§ What needs to be done
Work through the lines below and count those holding "next"; reply with the number only.

[Dataset entries]
[Start of Attachment]

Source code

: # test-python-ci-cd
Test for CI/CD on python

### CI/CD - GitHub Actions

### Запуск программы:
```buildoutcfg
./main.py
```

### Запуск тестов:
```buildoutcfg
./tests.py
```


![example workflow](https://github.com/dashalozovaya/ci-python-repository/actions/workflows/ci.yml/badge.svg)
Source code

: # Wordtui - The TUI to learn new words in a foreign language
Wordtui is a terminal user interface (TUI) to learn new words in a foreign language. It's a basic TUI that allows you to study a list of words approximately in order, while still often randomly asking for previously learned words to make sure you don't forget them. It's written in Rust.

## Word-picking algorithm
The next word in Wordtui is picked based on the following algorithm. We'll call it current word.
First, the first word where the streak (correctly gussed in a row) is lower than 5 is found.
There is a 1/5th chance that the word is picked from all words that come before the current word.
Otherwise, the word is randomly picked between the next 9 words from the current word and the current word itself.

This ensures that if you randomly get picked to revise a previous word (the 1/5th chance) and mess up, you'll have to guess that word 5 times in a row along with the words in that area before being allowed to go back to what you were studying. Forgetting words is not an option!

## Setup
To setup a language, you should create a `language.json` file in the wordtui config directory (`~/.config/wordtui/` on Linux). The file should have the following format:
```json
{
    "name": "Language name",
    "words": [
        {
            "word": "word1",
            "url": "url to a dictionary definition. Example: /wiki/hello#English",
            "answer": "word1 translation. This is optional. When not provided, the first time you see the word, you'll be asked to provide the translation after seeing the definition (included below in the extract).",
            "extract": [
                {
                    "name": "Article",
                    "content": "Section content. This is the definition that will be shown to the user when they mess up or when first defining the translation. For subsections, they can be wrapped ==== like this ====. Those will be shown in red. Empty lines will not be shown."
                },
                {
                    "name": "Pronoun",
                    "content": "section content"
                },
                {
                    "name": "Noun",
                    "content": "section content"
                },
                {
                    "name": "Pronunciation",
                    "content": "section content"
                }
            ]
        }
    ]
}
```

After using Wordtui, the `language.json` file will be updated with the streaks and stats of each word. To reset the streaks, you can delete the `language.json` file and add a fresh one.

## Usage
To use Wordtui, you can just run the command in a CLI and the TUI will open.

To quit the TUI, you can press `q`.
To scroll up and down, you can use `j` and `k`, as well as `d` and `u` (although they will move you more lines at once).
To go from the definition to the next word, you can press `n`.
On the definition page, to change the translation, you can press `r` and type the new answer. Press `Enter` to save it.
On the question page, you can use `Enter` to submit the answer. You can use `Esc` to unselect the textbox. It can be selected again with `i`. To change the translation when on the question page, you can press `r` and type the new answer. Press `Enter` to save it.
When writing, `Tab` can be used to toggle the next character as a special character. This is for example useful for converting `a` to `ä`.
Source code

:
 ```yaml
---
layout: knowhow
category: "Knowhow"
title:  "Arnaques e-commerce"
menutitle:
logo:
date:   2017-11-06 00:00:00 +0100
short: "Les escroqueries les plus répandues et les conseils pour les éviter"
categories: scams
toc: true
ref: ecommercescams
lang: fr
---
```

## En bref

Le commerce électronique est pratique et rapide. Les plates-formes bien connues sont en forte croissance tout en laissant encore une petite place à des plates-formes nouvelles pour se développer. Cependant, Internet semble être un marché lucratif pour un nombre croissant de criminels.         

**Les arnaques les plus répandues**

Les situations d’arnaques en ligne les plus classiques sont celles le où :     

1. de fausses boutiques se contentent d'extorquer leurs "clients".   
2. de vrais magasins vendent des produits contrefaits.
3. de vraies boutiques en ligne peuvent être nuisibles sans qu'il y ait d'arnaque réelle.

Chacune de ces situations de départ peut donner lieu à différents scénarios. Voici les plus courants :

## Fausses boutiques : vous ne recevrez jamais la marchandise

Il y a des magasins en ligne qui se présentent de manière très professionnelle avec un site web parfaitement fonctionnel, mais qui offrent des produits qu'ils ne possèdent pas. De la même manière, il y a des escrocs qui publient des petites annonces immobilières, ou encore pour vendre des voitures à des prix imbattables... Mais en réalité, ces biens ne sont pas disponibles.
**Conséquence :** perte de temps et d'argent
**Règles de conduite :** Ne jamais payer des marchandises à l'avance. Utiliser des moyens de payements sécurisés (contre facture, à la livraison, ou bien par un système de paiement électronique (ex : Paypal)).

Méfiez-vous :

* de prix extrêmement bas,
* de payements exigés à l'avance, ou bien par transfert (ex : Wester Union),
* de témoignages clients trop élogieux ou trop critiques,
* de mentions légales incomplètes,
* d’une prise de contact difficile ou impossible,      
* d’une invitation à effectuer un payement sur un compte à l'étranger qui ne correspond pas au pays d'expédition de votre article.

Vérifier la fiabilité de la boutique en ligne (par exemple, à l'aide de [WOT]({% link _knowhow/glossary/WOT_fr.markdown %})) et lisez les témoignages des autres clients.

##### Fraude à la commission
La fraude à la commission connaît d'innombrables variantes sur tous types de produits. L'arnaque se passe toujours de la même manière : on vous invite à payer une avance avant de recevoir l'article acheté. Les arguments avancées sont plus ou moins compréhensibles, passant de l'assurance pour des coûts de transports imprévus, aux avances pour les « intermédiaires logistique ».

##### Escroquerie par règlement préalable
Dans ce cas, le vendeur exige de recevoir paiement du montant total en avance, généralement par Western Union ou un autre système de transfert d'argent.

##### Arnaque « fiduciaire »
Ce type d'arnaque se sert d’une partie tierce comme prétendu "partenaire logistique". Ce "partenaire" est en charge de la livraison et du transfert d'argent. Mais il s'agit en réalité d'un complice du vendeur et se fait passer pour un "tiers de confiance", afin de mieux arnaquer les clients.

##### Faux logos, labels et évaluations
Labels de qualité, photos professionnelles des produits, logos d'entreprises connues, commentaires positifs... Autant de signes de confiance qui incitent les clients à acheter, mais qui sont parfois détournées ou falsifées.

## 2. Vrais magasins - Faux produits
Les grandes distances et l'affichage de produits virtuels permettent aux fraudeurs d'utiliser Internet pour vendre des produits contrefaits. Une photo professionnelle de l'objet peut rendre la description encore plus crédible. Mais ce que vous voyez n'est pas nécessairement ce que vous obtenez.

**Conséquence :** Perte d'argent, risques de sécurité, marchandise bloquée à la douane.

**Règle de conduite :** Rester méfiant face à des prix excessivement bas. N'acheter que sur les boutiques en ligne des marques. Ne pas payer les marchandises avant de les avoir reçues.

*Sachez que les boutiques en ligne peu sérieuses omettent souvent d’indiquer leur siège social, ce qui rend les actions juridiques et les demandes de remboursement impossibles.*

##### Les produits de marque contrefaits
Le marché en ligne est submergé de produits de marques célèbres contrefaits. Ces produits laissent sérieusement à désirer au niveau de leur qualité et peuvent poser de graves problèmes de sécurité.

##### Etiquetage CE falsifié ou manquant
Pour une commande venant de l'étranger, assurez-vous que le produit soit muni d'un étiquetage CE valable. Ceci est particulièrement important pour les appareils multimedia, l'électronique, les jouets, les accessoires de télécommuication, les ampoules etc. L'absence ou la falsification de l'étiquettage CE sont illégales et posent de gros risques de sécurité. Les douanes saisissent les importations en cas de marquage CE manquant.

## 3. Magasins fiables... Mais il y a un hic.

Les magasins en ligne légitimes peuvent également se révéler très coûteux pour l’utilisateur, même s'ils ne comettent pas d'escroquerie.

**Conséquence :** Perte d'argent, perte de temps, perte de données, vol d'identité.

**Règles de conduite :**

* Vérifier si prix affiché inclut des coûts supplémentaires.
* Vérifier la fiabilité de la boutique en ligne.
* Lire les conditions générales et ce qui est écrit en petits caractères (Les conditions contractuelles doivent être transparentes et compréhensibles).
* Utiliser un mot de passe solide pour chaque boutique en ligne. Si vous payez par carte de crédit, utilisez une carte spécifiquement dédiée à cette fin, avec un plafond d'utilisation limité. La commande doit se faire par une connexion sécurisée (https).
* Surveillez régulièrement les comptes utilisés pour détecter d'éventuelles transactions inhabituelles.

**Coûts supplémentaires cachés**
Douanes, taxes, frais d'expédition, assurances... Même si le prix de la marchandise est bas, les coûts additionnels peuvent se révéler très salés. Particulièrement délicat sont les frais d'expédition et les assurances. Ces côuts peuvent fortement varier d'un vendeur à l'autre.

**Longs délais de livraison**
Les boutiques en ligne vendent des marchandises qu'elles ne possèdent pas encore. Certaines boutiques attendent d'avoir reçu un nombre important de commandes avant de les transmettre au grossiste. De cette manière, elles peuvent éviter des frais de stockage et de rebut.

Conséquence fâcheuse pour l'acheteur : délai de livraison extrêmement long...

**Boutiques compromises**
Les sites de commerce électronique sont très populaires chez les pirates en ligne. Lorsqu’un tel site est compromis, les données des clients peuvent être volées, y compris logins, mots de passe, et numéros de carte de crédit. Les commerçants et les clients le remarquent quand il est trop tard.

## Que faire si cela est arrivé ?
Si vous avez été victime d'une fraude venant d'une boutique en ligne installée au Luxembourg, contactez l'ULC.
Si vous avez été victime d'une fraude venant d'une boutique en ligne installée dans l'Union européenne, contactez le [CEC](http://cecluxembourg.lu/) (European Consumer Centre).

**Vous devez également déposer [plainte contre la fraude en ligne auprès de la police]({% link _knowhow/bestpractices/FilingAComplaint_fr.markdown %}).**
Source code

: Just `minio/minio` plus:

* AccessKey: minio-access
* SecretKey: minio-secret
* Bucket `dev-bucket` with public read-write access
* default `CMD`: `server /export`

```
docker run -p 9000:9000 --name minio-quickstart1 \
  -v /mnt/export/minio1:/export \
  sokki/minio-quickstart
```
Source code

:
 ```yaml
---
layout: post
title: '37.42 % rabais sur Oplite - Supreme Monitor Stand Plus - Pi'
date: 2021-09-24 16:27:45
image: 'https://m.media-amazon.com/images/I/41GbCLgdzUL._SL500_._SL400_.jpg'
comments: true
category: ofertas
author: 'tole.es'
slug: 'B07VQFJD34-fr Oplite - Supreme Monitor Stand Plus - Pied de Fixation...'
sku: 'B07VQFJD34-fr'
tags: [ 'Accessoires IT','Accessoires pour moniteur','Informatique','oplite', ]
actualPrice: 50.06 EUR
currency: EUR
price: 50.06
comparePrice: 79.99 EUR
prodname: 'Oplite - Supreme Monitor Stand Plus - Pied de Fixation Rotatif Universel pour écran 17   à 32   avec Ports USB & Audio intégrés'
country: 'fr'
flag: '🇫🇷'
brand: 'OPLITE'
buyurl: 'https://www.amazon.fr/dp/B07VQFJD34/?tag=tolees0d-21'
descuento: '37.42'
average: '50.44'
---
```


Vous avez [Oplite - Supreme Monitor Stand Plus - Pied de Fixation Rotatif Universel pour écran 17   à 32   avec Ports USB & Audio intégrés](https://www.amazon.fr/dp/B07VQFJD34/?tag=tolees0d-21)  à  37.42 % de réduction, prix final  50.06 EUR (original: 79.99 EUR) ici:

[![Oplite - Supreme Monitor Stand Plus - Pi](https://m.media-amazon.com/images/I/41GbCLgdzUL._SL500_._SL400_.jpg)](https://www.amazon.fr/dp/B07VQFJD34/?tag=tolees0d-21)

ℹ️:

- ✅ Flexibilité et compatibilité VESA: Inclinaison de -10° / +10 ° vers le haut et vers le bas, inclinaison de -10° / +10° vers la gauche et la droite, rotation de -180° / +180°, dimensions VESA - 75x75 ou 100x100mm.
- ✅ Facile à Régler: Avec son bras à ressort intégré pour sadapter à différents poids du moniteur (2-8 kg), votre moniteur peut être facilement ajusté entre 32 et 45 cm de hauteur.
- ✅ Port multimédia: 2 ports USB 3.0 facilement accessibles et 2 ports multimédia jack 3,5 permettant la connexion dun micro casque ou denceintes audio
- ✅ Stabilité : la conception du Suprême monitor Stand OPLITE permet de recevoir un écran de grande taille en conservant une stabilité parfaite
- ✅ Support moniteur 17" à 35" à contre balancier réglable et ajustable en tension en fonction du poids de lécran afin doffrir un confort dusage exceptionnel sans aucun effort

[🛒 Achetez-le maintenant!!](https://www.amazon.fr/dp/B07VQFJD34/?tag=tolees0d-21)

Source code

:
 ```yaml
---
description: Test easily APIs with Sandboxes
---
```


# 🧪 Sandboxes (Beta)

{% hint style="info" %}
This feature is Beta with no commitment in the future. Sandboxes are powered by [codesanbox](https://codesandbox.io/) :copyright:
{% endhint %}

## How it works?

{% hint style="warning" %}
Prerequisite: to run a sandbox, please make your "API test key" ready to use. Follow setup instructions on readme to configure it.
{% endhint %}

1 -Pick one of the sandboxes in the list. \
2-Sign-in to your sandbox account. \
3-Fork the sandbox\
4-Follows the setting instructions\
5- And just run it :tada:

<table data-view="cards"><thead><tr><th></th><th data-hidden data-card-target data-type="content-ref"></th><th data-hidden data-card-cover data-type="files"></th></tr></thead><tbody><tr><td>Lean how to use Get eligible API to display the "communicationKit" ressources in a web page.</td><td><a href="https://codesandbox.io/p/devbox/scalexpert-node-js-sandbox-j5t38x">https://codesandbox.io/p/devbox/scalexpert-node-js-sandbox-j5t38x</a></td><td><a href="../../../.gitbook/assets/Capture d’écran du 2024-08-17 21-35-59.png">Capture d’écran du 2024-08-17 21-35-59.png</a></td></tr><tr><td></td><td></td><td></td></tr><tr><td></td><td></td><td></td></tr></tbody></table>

[End of Attachment]

§ Exercise solution
4